Far crescere la managerialità

"Dobbiamo uscire dai luoghi comuni e iniziare a fare sistema - questa la sollecitazione di Prandini - Una mission che noi abbiamo interpretato nel costruire Filiera Italia, dove per la prima volta non partecipano associazioni, ma imprese, cooperative e catene distributive come Conad. Le sfide vanno giocate con una visione europea, dove negli anni siamo mancati, non solo a livello politico ma anche nella rappresentanza".

Una nuova prospettiva

Le filiere, quella ortofrutticola in primis, si trovano spesso schiacciate da una logica di prezzo. Contro chi bisogna puntare il dito? "Non mi posso limitare a dare la colpa all'industria o alla grande distribuzione - ribadisce il presidente di Coldiretti - Ma mi devo mettere in discussione per creare un rapporto con industria e Gdo in modo da capire i bisogni e distribuire valore all'interno della filiera in modo più congruo. La distribuzione del valore nella filiera non la fai criticando l’altro ma cercando di costruire insieme".

Poi la logistica e le scelte strategiche del Paese. "È paradossale che ancora oggi quando ragioniamo di investimenti ragioniamo di microautostrada di carattere regionale o provinciale. Non abbiamo una visione di sistema infrastrutturale su alta velocità e trasporto merci che riguardi la rotaia e gli snodi aeroportuali, valorizzando anche il trasporto marittimo. A Rotterdam sono partiti da lontano e oggi sono il punto di riferimento. L'Italia, bagnata in tutto il territorio dal mare, potrebbe essere un hub centrale di sviluppo marittimo del Mediterraneo, ma ancora ragiona su micro autostrade. Oggi ci sono 70 miliardi di euro stanziati che non vengono spesi. Non è vero che non ci son le risorse, vanno solo utilizzate per fare le cose che servono. Ritengo fondamentale tornare a fare formazione su bisogni di industria e cooperative".

Operazione positività

"Non critichiamo chi ha avuto successo, portiamolo come modello - ancora Prandini - Solo imparando da chi ha vinto la sfida ed è stato capace di intraprendere, posiamo capire le sfide che noi stessi ci poniamo come imprenditori. Anche parlare in termini positivi di Italia e della capacità di fare sistema in questo Paese è importante: da 20 anni in Italia rappresentiamo sempre gli aspetti negativi. Iniziamo a dire che questo è uno Paese straordinario".

La Coldiretti del futuro

Come sarà la Coldiretti tra dieci anni? E Prandini risponde con una provocazione: “Mi auguro che tra dieci anni ci sia una sola associazione di agricoltori in Italia e ciò sarà possibile solo se sapremo investire, confrontarci e costruire una strada comune.
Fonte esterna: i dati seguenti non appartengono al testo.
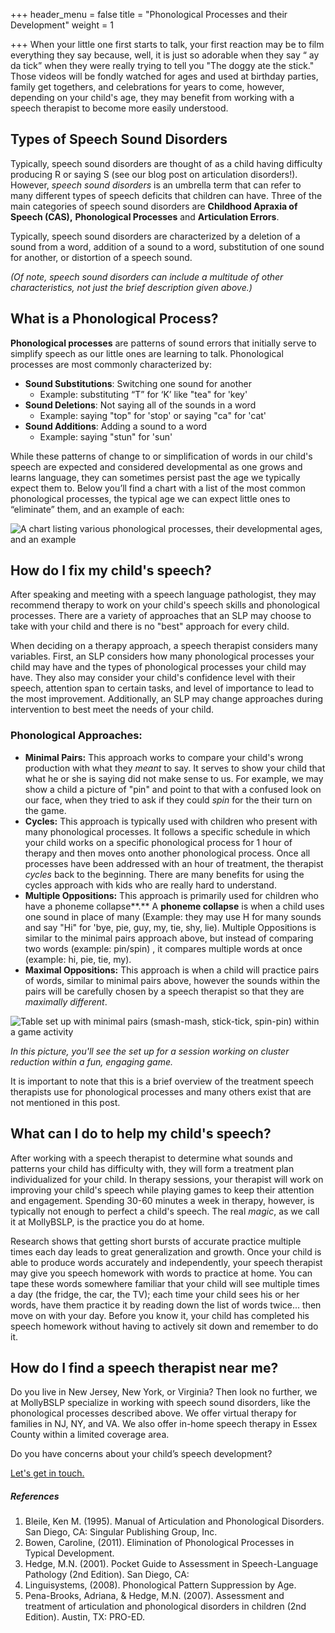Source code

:+++
header_menu = false
title = "Phonological Processes and their Development"
weight = 1

+++
When your little one first starts to talk, your first reaction may be to film everything they say because, well, it is just so adorable when they say “ ay da tick” when they were really trying to tell you "The doggy ate the stick." Those videos will be fondly watched for ages and used at birthday parties, family get togethers, and celebrations for years to come, however, depending on your child's age, they may benefit from working with a speech therapist to become more easily understood.

## Types of Speech Sound Disorders

Typically, speech sound disorders are thought of as a child having difficulty producing R or saying S (see our blog post on articulation disorders!). However, _speech sound disorders_ is an umbrella term that can refer to many different types of speech deficits that children can have. Three of the main categories of speech sound disorders are **Childhood Apraxia of Speech (CAS),** **Phonological Processes** and **Articulation Errors**.

Typically, speech sound disorders are characterized by a deletion of a sound from a word, addition of a sound to a word, substitution of one sound for another, or distortion of a speech sound.

_(Of note, speech sound disorders can include a multitude of other characteristics, not just the brief description given above.)_

## What is a Phonological Process?

**Phonological processes** are patterns of sound errors that initially serve to simplify speech as our little ones are learning to talk. Phonological processes are most commonly characterized by:

* **Sound Substitutions**: Switching one sound for another
  * Example: substituting “T” for ‘K’ like "tea" for 'key'
* **Sound Deletions**: Not saying all of the sounds in a word
  * Example: saying "top" for 'stop' or saying "ca" for 'cat'
* **Sound Additions**: Adding a sound to a word
  * Example: saying "stun" for 'sun'

While these patterns of change to or simplification of words in our child's speech are expected and considered developmental as one grows and learns language, they can sometimes persist past the age we typically expect them to. Below you’ll find a chart with a list of the most common phonological processes, the typical age we can expect little ones to “eliminate” them, and an example of each:

![A chart listing various phonological processes, their developmental ages, and an example](/uploads/phono-milestones.png "Phonological Processes Milestones Chart")

## How do I fix my child's speech?

After speaking and meeting with a speech language pathologist, they may recommend therapy to work on your child's speech skills and phonological processes. There are a variety of approaches that an SLP may choose to take with your child and there is no "best" approach for every child.

When deciding on a therapy approach, a speech therapist considers many variables. First, an SLP considers how many phonological processes your child may have and the types of phonological processes your child may have. They also may consider your child's confidence level with their speech, attention span to certain tasks, and level of importance to lead to the most improvement. Additionally, an SLP may change approaches during intervention to best meet the needs of your child.

### Phonological Approaches:

* **Minimal Pairs:** This approach works to compare your child's wrong production with what they _meant_ to say. It serves to show your child that what he or she is saying did not make sense to us. For example, we may show a child a picture of "pin" and point to that with a confused look on our face, when they tried to ask if they could _spin_ for the their turn on the game.
* **Cycles:** This approach is typically used with children who present with many phonological processes. It follows a specific schedule in which your child works on a specific phonological process for 1 hour of therapy and then moves onto another phonological process. Once all processes have been addressed with an hour of treatment, the therapist _cycles_ back to the beginning. There are many benefits for using the cycles approach with kids who are really hard to understand.
* **Multiple Oppositions:** This approach is primarily used for children who have a phoneme collapse**.** A **phoneme collapse** is when a child uses one sound in place of many (Example: they may use H for many sounds and say "Hi" for 'bye, pie, guy, my, tie, shy, lie). Multiple Oppositions is similar to the minimal pairs approach above, but instead of comparing two words (example: pin/spin) , it compares multiple words at once (example: hi, pie, tie, my).
* **Maximal Oppositions:** This approach is when a child will practice pairs of words, similar to minimal pairs above, however the sounds within the pairs will be carefully chosen by a speech therapist so that they are _maximally different_.

![Table set up with minimal pairs (smash-mash, stick-tick, spin-pin) within a game activity](/uploads/minimal-pairs.png "Minimal Pairs Therapy")

_In this picture, you'll see the set up for a session working on cluster reduction within a fun, engaging game._

It is important to note that this is a brief overview of the treatment speech therapists use for phonological processes and many others exist that are not mentioned in this post.

## What can I do to help my child's speech?

After working with a speech therapist to determine what sounds  and patterns your child has difficulty with, they will form a treatment plan individualized for your child. In therapy sessions, your therapist will work on improving your child's speech while playing games to keep their attention and engagement. Spending 30-60 minutes a week in therapy, however, is typically not enough to perfect a child's speech. The real _magic_, as we call it at MollyBSLP, is the practice you do at home.

Research shows that getting short bursts of accurate practice multiple times each day leads to great generalization and growth. Once your child is able to produce words accurately and independently, your speech therapist may give you speech homework with words to practice at home. You can tape these words somewhere familiar that your child will see multiple times a day (the fridge, the car, the TV); each time your child sees his or her words, have them practice it by reading down the list of words twice... then move on with your day. Before you know it, your child has completed his speech homework without having to actively sit down and remember to do it.

## How do I find a speech therapist near me?

Do you live in New Jersey, New York, or Virginia? Then look no further, we at MollyBSLP specialize in working with speech sound disorders, like the phonological processes described above. We offer virtual therapy for families in NJ, NY, and VA. We also offer in-home speech therapy in Essex County within a limited coverage area.

Do you have concerns about your child’s speech development?

[Let's get in touch.](/#let-s-get-in-touch)

##### References

1. Bleile, Ken M. (1995). Manual of Articulation and Phonological Disorders. San Diego, CA: Singular Publishing Group, Inc.
2. Bowen, Caroline, (2011). Elimination of Phonological Processes in Typical Development.
3. Hedge, M.N. (2001). Pocket Guide to Assessment in Speech-Language Pathology (2nd Edition). San Diego, CA:
4. Linguisystems, (2008). Phonological Pattern Suppression by Age.
5. Pena-Brooks, Adriana, & Hedge, M.N. (2007). Assessment and treatment of articulation and phonological disorders in children (2nd Edition). Austin, TX: PRO-ED.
Ma attenzione: l'errore più grosso che come organizzazione potremmo commettere è limitarci a raccontare i nustri numeri".

Internazionalizzazione

Per Prandini c'è una bassa conoscenza dei mercati mondiali e gli operatori finiscono per seguire le mode. "Come quella di andare tutti in Cina, perdendo di vista che il mercato Usa ad esempio è fatto di consumatori culturalmente molto preparati. L'nternazionalizzazione è la prima sfida: arrivare a spingere le istituzioni che va bene parlare di autonomia per alcune tematiche, ma il progetto deve avere una visione nazionale e non essere relegato alle singole Regioni. La Francia si muove in maniera organizzata mettendo a sistema la lobby e le industrie, noi ci muoviamo come Regioni. Dobbiamo uscire da questa visione prettamente regionale, non possiamo accettare il meccanismo per cui se la Ue apre un mercato nuovo poi siano i singoli Stati membri ad essere autorizzati ad operare. Dobbiamo parlare di settori produttivi, se la Cina autorizza l'import di carni suine dall'Ue, automaticamente lo faccio per tutti gli Stati membri. Invece oggi gli spagnoli, i tedeschi, i francesi hanno un sistema nazionale, mentre noi ci siamo preclusi la possibilità di esportare carne in Cina per regolamenti diversi tra le Regioni". E ragionamenti simili valgono anche per l'ortofrutta.